→ **What to work on**:
Output each record exactly, excluding pictures.
::: Data provided :::
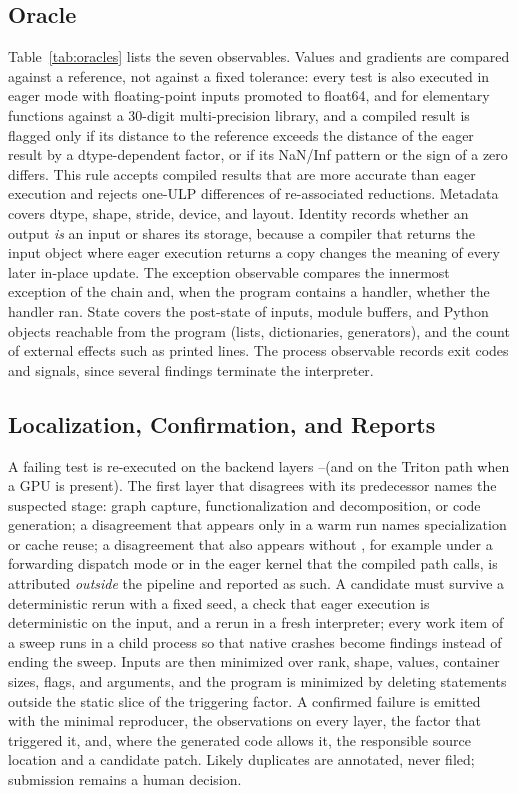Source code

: \subsection{Oracle}
\label{sec:oracle}



Table~\ref{tab:oracles} lists the seven observables. Values and gradients are compared against a reference,
not against a fixed tolerance: every test is also executed in eager mode with floating-point inputs promoted to
float64, and for elementary functions against a 30-digit multi-precision library, and a compiled result is
flagged only if its distance to the reference exceeds the distance of the eager result by a dtype-dependent
factor, or if its NaN/Inf pattern or the sign of a zero differs. This rule accepts compiled results that are
more accurate than eager execution and rejects one-ULP differences of re-associated reductions. Metadata covers
dtype, shape, stride, device, and layout. Identity records whether an output \emph{is} an input or shares its
storage, because a compiler that returns the input object where eager execution returns a copy changes the
meaning of every later in-place update. The exception observable compares the innermost exception of the
 chain and, when the program contains a handler, whether the handler ran. State covers the
post-state of inputs, module buffers, and Python objects reachable from the program (lists, dictionaries,
generators), and the count of external effects such as printed lines. The process observable records exit codes
and signals, since several findings terminate the interpreter.

\subsection{Localization, Confirmation, and Reports}
\label{sec:phase3}

A failing test is re-executed on the backend layers \EO--\ER (and on the Triton path when a GPU is present).
The first layer that disagrees with its predecessor names the suspected stage: graph capture, functionalization
and decomposition, or code generation; a disagreement that appears only in a warm run names specialization or
cache reuse; a disagreement that also appears without \tcompile, for example under a forwarding dispatch mode
or in the eager kernel that the compiled path calls, is attributed \emph{outside} the pipeline and reported as
such. A candidate must survive a deterministic rerun with a fixed seed, a check that eager execution is
deterministic on the input, and a rerun in a fresh interpreter; every work item of a sweep runs in a child
process so that native crashes become findings instead of ending the sweep. Inputs are then minimized over
rank, shape, values, container sizes, flags, and arguments, and the program is minimized by deleting statements
outside the static slice of the triggering factor. A confirmed failure is emitted with the minimal reproducer, the observations on every layer, the factor that
triggered it, and, where the generated code allows it, the responsible source location and a candidate patch.
Likely duplicates are annotated, never filed; submission remains a human decision.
:::
→ **Your response**:
Source code

: \subsection{Oracle}
\label{sec:oracle}



Table~\ref{tab:oracles} lists the seven observables. Values and gradients are compared against a reference,
not against a fixed tolerance: every test is also executed in eager mode with floating-point inputs promoted to
float64, and for elementary functions against a 30-digit multi-precision library, and a compiled result is
flagged only if its distance to the reference exceeds the distance of the eager result by a dtype-dependent
factor, or if its NaN/Inf pattern or the sign of a zero differs. This rule accepts compiled results that are
more accurate than eager execution and rejects one-ULP differences of re-associated reductions. Metadata covers
dtype, shape, stride, device, and layout. Identity records whether an output \emph{is} an input or shares its
storage, because a compiler that returns the input object where eager execution returns a copy changes the
meaning of every later in-place update. The exception observable compares the innermost exception of the
 chain and, when the program contains a handler, whether the handler ran. State covers the
post-state of inputs, module buffers, and Python objects reachable from the program (lists, dictionaries,
generators), and the count of external effects such as printed lines. The process observable records exit codes
and signals, since several findings terminate the interpreter.

\subsection{Localization, Confirmation, and Reports}
\label{sec:phase3}

A failing test is re-executed on the backend layers \EO--\ER (and on the Triton path when a GPU is present).
The first layer that disagrees with its predecessor names the suspected stage: graph capture, functionalization
and decomposition, or code generation; a disagreement that appears only in a warm run names specialization or
cache reuse; a disagreement that also appears without \tcompile, for example under a forwarding dispatch mode
or in the eager kernel that the compiled path calls, is attributed \emph{outside} the pipeline and reported as
such. A candidate must survive a deterministic rerun with a fixed seed, a check that eager execution is
deterministic on the input, and a rerun in a fresh interpreter; every work item of a sweep runs in a child
process so that native crashes become findings instead of ending the sweep. Inputs are then minimized over
rank, shape, values, container sizes, flags, and arguments, and the program is minimized by deleting statements
outside the static slice of the triggering factor. A confirmed failure is emitted with the minimal reproducer, the observations on every layer, the factor that
triggered it, and, where the generated code allows it, the responsible source location and a candidate patch.
Likely duplicates are annotated, never filed; submission remains a human decision.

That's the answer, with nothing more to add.